There was something different, I really couldn't put a finger on it but something just dint feel right, or things just dint feel the same. Maybe I was being paranoid or I was just overthinking things but something felt different.

When we first started dating, it was so beautiful, Khushi wouldn't stop talking, telling me random stories and everything and we were so comfortable with each other, I mean everything was really perfect between us and then we broke up.

I think the breakup changed a lot more than I thought, yes it did some good like make me realize my feelings for her and everything but it also made us somehow distant, I know it was just the first date after getting back together but I just thought it would be like before, we would get back to normal which dint seem like the case.

I think Sona coming back had somehow affected Khushi in a way that she developed some sort of anxiety and now she was too worried, she wasn't just the same with me. Maybe it was going to take time for her to heal and I was okay with that, I had hurt a lot I couldn't expect her to heal in a day but then it scared me too, what if things never went back to normal between us? What if this is how it was always going to be?

I just wanted for us to go back to normal, to be happy with each other, for her to tell me all about how her day went like and for me to listen to her like I always did and I really hoped that someday we would get back there.

I stared at the ceiling blankly just thinking about our date tonight, and Sona showing up at the restaurant, and somehow it made me wonder, did she do it on purpose? I mean she did confess that she loved me but then I hadn't told anyone about Khushi and I getting back together, no one even knew that I was going on a date with her let alone where I would take her, so maybe it was just a coincidence, but I really had to make sure I did everything in my power to make Khushi feel secure, I just wanted her to know I chose her and I might have loved Sona a lot in the past but since she came into my life, it has been all about her.

*****

The next morning, I decided to go to her place the first thing, I wanted to make sure she visited a doctor and at least talked about everything she was going through at the moment.

I remember when I had felt like that when we thought Sonakshi had passed away, for a long time I was trapped in a dark hole, but then with therapy and some medication, things got better.
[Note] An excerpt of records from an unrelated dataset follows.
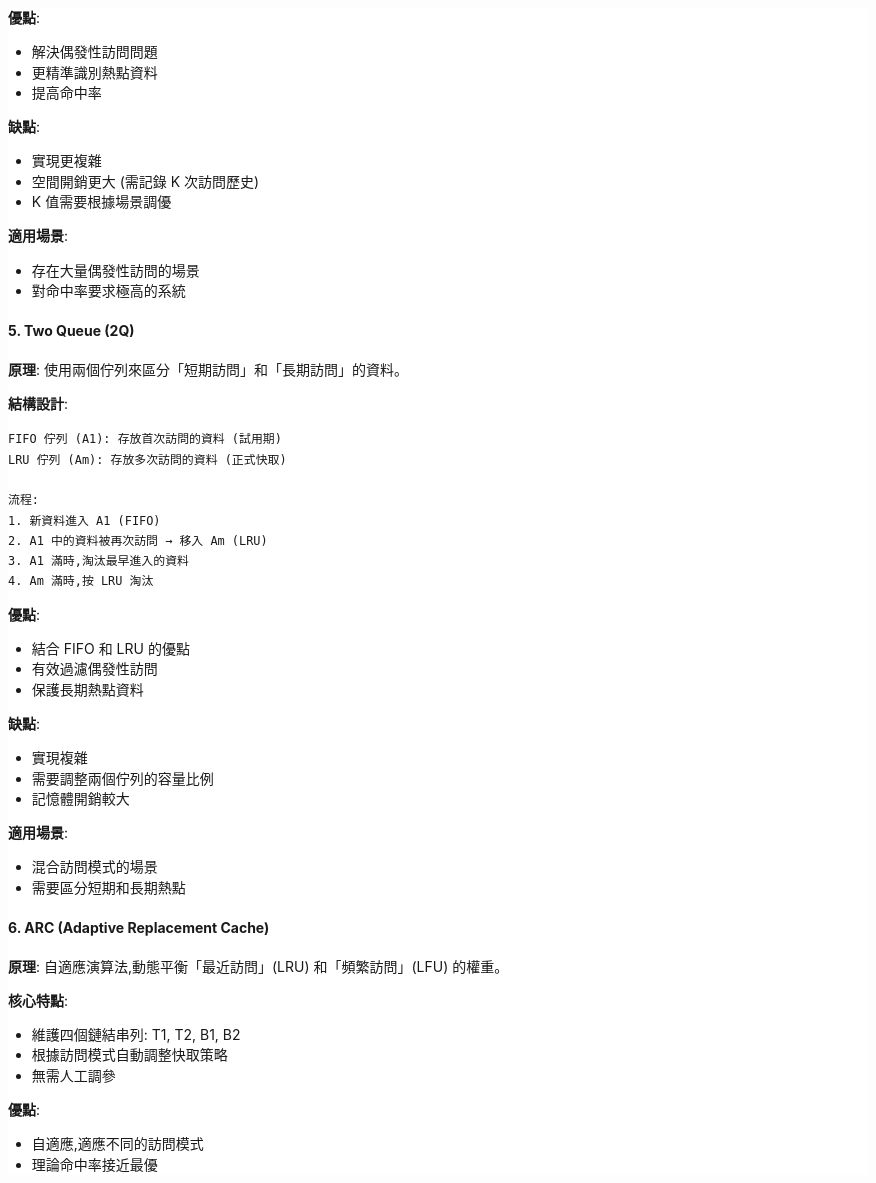 **優點**:
- 解決偶發性訪問問題
- 更精準識別熱點資料
- 提高命中率

**缺點**:
- 實現更複雜
- 空間開銷更大 (需記錄 K 次訪問歷史)
- K 值需要根據場景調優

**適用場景**:
- 存在大量偶發性訪問的場景
- 對命中率要求極高的系統

#### 5. Two Queue (2Q)

**原理**: 使用兩個佇列來區分「短期訪問」和「長期訪問」的資料。

**結構設計**:

```text
FIFO 佇列 (A1): 存放首次訪問的資料 (試用期)
LRU 佇列 (Am): 存放多次訪問的資料 (正式快取)

流程:
1. 新資料進入 A1 (FIFO)
2. A1 中的資料被再次訪問 → 移入 Am (LRU)
3. A1 滿時,淘汰最早進入的資料
4. Am 滿時,按 LRU 淘汰
```

**優點**:
- 結合 FIFO 和 LRU 的優點
- 有效過濾偶發性訪問
- 保護長期熱點資料

**缺點**:
- 實現複雜
- 需要調整兩個佇列的容量比例
- 記憶體開銷較大

**適用場景**:
- 混合訪問模式的場景
- 需要區分短期和長期熱點

#### 6. ARC (Adaptive Replacement Cache)

**原理**: 自適應演算法,動態平衡「最近訪問」(LRU) 和「頻繁訪問」(LFU) 的權重。

**核心特點**:
- 維護四個鏈結串列: T1, T2, B1, B2
- 根據訪問模式自動調整快取策略
- 無需人工調參

**優點**:
- 自適應,適應不同的訪問模式
- 理論命中率接近最優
I stood outside her house nervously not sure whether to ring the doorbell or not, maybe the breakup dint just change Khushi, it changed me too, because if I would have come here before, I wouldn't hesitate in ringing the doorbell ever, but now I had to think too much about everything before doing it.
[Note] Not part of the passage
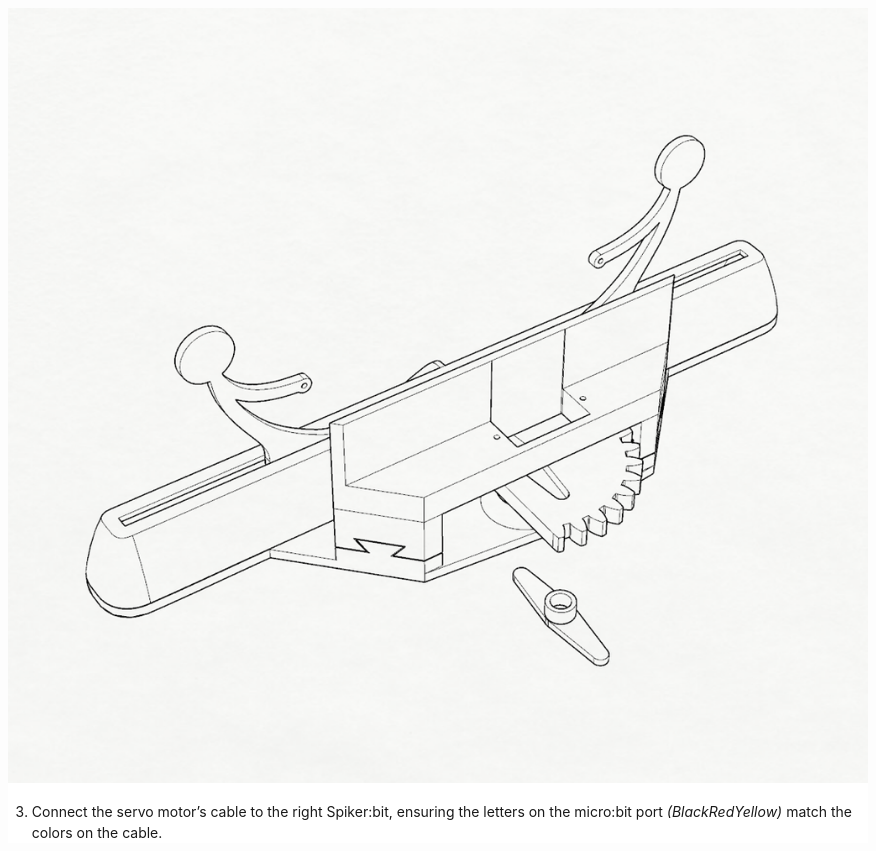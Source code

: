 ![Tug of War Image](Assembly5.png)

3. Connect the servo motor’s cable to the right Spiker:bit, ensuring the letters on the micro:bit port _(BlackRedYellow)_ match the colors on the cable.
The breakup really messed us up both dint it? The only thing I wondered was, were we ever going to heal from it?

After contemplating for a few minutes, I finally pressed the button and few second later, Khushi opened the door.

"Arnav?" She looked at me in surprise, she looked like she had just woken up, she was dressed in her pj's, her hair was all messy and she was rubbing her eyes to make sure it was actually me. She looked so beautiful I wanted to hug her right away.

"I'm sorry I woke you up, I didn't know you were sleeping." I apologized.

"It's okay, come in." She stepped aside to let me in, I walked in and started looking around not knowing what to do, things just seemed to be too awkward for no reason whatsoever.

"What bring you here in the morning today?" She asked

"I told you we'll go see the doctor today remember?"